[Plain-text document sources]
:::::

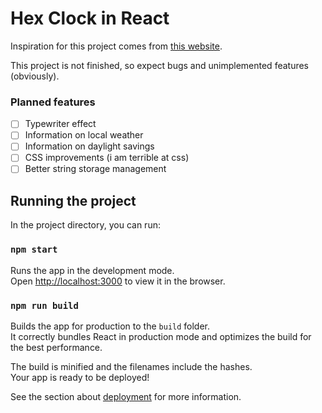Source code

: # Hex Clock in React

Inspiration for this project comes from [this website](https://www.jacopocolo.com/hexclock/).

This project is not finished, so expect bugs and unimplemented features (obviously).

### Planned features

- [ ] Typewriter effect
- [ ] Information on local weather
- [ ] Information on daylight savings
- [ ] CSS improvements (i am terrible at css)
- [ ] Better string storage management

## Running the project

In the project directory, you can run:

### `npm start`

Runs the app in the development mode.\
Open [http://localhost:3000](http://localhost:3000) to view it in the browser.

### `npm run build`

Builds the app for production to the `build` folder.\
It correctly bundles React in production mode and optimizes the build for the best performance.

The build is minified and the filenames include the hashes.\
Your app is ready to be deployed!

See the section about [deployment](https://facebook.github.io/create-react-app/docs/deployment) for more information.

:::::

-- WHAT THE TASK REQUIRES --
Exactly as they appear, write out the lines from the one containing "It correctly bundles" through the final line of the entries above, both included.

-- YOUR RESPONSE --
It correctly bundles React in production mode and optimizes the build for the best performance.

The build is minified and the filenames include the hashes.\
Your app is ready to be deployed!

See the section about [deployment](https://facebook.github.io/create-react-app/docs/deployment) for more information.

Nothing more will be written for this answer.